Random breakage of the DNA during mating from an Hfr to an F-often interrupts the transfer so that only infrequently can the complete chromosome be transferred. This is a blessing in disguise however, for in addition to the time of transfer, the frequency of a marker’s transfer also indicates its chromosomal position with respect to the integrated F-factor. More than one integration site of F has been found on the chromosome, so that a variety of origins of transfer are available and the entire chromosome can be easily mapped. Once mating has been started and been allowed to proceed for a period of time, any further transfer of markers can be stopped merely by vigorously shaking the culture to separate the mating couples.
A mating experiment might be performed in the following way. Male Arg+ Gal+ Leu+ Sms (streptomycin-sensitive) and female Arg- Gal- Leu-Smr cells would be grown to densities of about 1 × 108 per ml and mixed together in equal portions. The cells would then be shaken very gently. At intervals, a sample of cells would be taken, vigorously shaken so as to separate mating couples and dilutions spread on streptomycin-con-taining medium so as to select for Arg+ or Gal+ or Leu+ Smr recombi-nants (Fig. 8.20).

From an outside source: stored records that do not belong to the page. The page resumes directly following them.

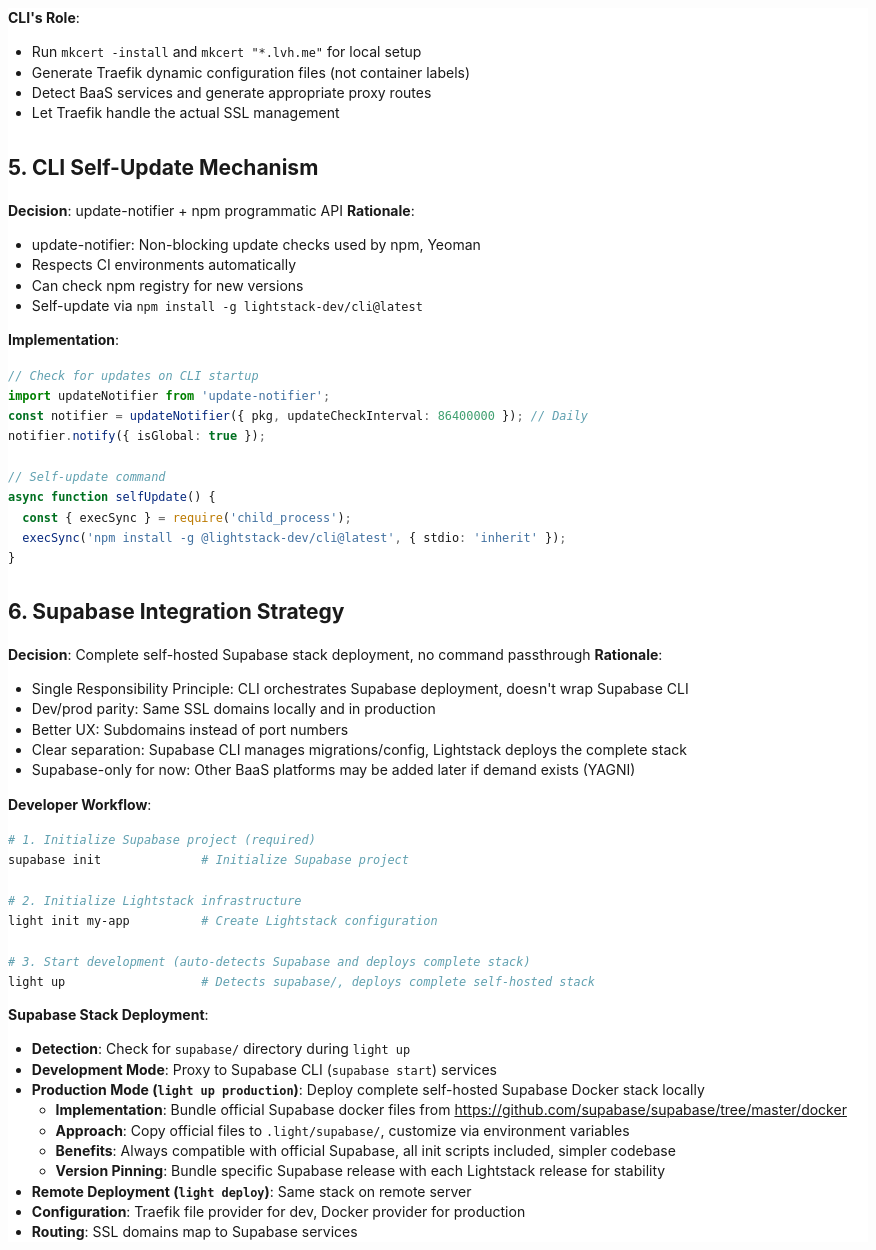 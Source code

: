 **CLI's Role**:
- Run `mkcert -install` and `mkcert "*.lvh.me"` for local setup
- Generate Traefik dynamic configuration files (not container labels)
- Detect BaaS services and generate appropriate proxy routes
- Let Traefik handle the actual SSL management

## 5. CLI Self-Update Mechanism

**Decision**: update-notifier + npm programmatic API
**Rationale**:
- update-notifier: Non-blocking update checks used by npm, Yeoman
- Respects CI environments automatically
- Can check npm registry for new versions
- Self-update via `npm install -g lightstack-dev/cli@latest`

**Implementation**:
```typescript
// Check for updates on CLI startup
import updateNotifier from 'update-notifier';
const notifier = updateNotifier({ pkg, updateCheckInterval: 86400000 }); // Daily
notifier.notify({ isGlobal: true });

// Self-update command
async function selfUpdate() {
  const { execSync } = require('child_process');
  execSync('npm install -g @lightstack-dev/cli@latest', { stdio: 'inherit' });
}
```

## 6. Supabase Integration Strategy

**Decision**: Complete self-hosted Supabase stack deployment, no command passthrough
**Rationale**:
- Single Responsibility Principle: CLI orchestrates Supabase deployment, doesn't wrap Supabase CLI
- Dev/prod parity: Same SSL domains locally and in production
- Better UX: Subdomains instead of port numbers
- Clear separation: Supabase CLI manages migrations/config, Lightstack deploys the complete stack
- Supabase-only for now: Other BaaS platforms may be added later if demand exists (YAGNI)

**Developer Workflow**:
```bash
# 1. Initialize Supabase project (required)
supabase init              # Initialize Supabase project

# 2. Initialize Lightstack infrastructure
light init my-app          # Create Lightstack configuration

# 3. Start development (auto-detects Supabase and deploys complete stack)
light up                   # Detects supabase/, deploys complete self-hosted stack
```

**Supabase Stack Deployment**:
- **Detection**: Check for `supabase/` directory during `light up`
- **Development Mode**: Proxy to Supabase CLI (`supabase start`) services
- **Production Mode (`light up production`)**: Deploy complete self-hosted Supabase Docker stack locally
  - **Implementation**: Bundle official Supabase docker files from https://github.com/supabase/supabase/tree/master/docker
  - **Approach**: Copy official files to `.light/supabase/`, customize via environment variables
  - **Benefits**: Always compatible with official Supabase, all init scripts included, simpler codebase
  - **Version Pinning**: Bundle specific Supabase release with each Lightstack release for stability
- **Remote Deployment (`light deploy`)**: Same stack on remote server
- **Configuration**: Traefik file provider for dev, Docker provider for production
- **Routing**: SSL domains map to Supabase services
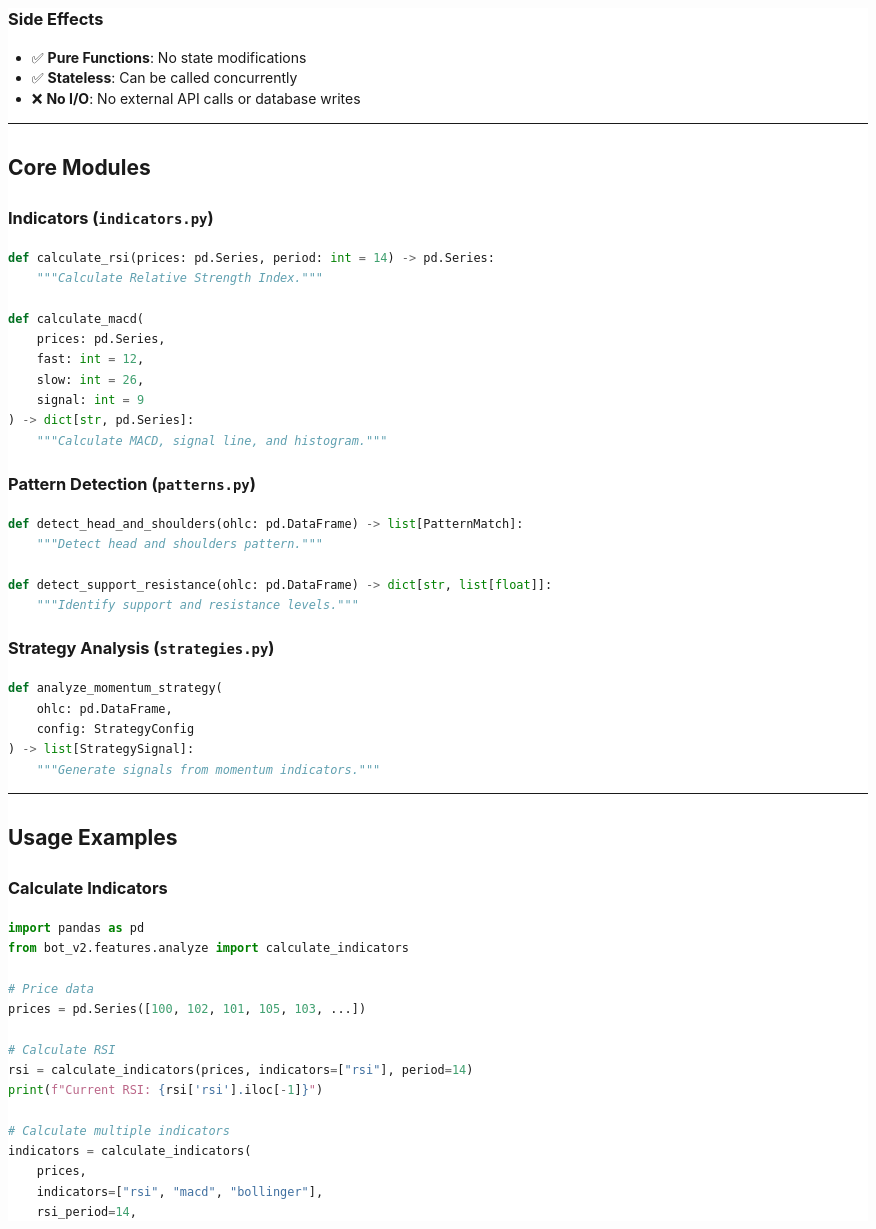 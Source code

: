 ### Side Effects
- ✅ **Pure Functions**: No state modifications
- ✅ **Stateless**: Can be called concurrently
- ❌ **No I/O**: No external API calls or database writes

---

## Core Modules

### Indicators (`indicators.py`)
```python
def calculate_rsi(prices: pd.Series, period: int = 14) -> pd.Series:
    """Calculate Relative Strength Index."""

def calculate_macd(
    prices: pd.Series,
    fast: int = 12,
    slow: int = 26,
    signal: int = 9
) -> dict[str, pd.Series]:
    """Calculate MACD, signal line, and histogram."""
```

### Pattern Detection (`patterns.py`)
```python
def detect_head_and_shoulders(ohlc: pd.DataFrame) -> list[PatternMatch]:
    """Detect head and shoulders pattern."""

def detect_support_resistance(ohlc: pd.DataFrame) -> dict[str, list[float]]:
    """Identify support and resistance levels."""
```

### Strategy Analysis (`strategies.py`)
```python
def analyze_momentum_strategy(
    ohlc: pd.DataFrame,
    config: StrategyConfig
) -> list[StrategySignal]:
    """Generate signals from momentum indicators."""
```

---

## Usage Examples

### Calculate Indicators
```python
import pandas as pd
from bot_v2.features.analyze import calculate_indicators

# Price data
prices = pd.Series([100, 102, 101, 105, 103, ...])

# Calculate RSI
rsi = calculate_indicators(prices, indicators=["rsi"], period=14)
print(f"Current RSI: {rsi['rsi'].iloc[-1]}")

# Calculate multiple indicators
indicators = calculate_indicators(
    prices,
    indicators=["rsi", "macd", "bollinger"],
    rsi_period=14,
```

F-factors facilitate genetic study with Escherichia coli in a second way. They need not be associated with the chromosome. Instead, they can be autonomous DNA elements existing alongside the chromosome. The transfer properties remain the same for an F-factor in this position, but the genetics are slightly altered in two ways. First, the extra-chro-mosomal F-factor can have some chromosomal genes associated with it, in which case it is called an F’-factor. Presumably these genes were picked up at an earlier time by an excision of the integrated F-factor from the chromosome of an Hfr cell. The second alteration of an extrachromosomal F-factor is that often the entire mating module and attached genes are transferred to a female. As a result, the female acquires a functional F-factor with its associated genes and becomes diploid for a portion of the chromosome as well as becoming capable of transferring copies of the same F’ on to other female cells.